Ein Mönch, der auf der Huysburg lebt, spricht über die Pilgergäste, die in dem Kloster am Jakobsweg Quartier beziehen.

Von Elisa Sowieja 21.09.2016, 01:01

Dingelstedt l Auf der Huysburg im Vorharz veranstaltet die St. Jakobus-Gesellschaft Sachsen-Anhalt ab Donnerstag eine Fachtagung zum Pilgern. Das Kloster liegt selbst am Jakobsweg. Jakobus Wilhelm ist dort Ordensbruder.

Ende 2015 lief im Kino der Film zu Hape Kerkelings Pilger-Bestseller „Ich bin dann mal weg“. Hat sich das in Ihrem Pilgerzulauf bemerkbar gemacht?

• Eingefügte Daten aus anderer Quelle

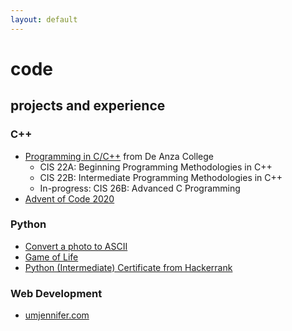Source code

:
 ```yaml
---
layout: default
---
```

# code

## projects and experience
### C++
* [Programming in C/C++](https://www.deanza.edu/cis/courses.html) from De Anza College
  * CIS 22A: Beginning Programming Methodologies in C++
  * CIS 22B: Intermediate Programming Methodologies in C++
  * In-progress: CIS 26B: Advanced C Programming
*  [Advent of Code 2020](https://github.com/umjennifer/AdventOfCode2020)

### Python
* [Convert a photo to ASCII](https://github.com/umjennifer/photo_to_ascii)
* [Game of Life](https://github.com/umjennifer/gameoflife)
* [Python (Intermediate) Certificate from Hackerrank](https://www.hackerrank.com/certificates/a8fb8dbd81d0)

### Web Development
* [umjennifer.com](http://umjennifer.com/)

Jakobus Wilhelm: Beim Film haben wir keinen Anstieg der Gästezahl wahrgenommen. Aber als vor zehn Jahren das Buch erschien, war das schon der Fall. Viele Gäste erzählten uns damals, dass sie dadurch auf das Pilgern aufmerksam geworden sind. Man merkt auch eine Spätwirkung, das Buch wird ja bis heute gelesen. Wir haben zwar keine Statistik zu unseren Pilgern, denn sie bilden nur eine Gästesparte. Aber von der Wahrnehmung her werden es stetig mehr. Im vergangenen Jahr kamen geschätzt 70 bis 80 einzelne Pilger und doppelt so viele Gruppen auf die Huysburg.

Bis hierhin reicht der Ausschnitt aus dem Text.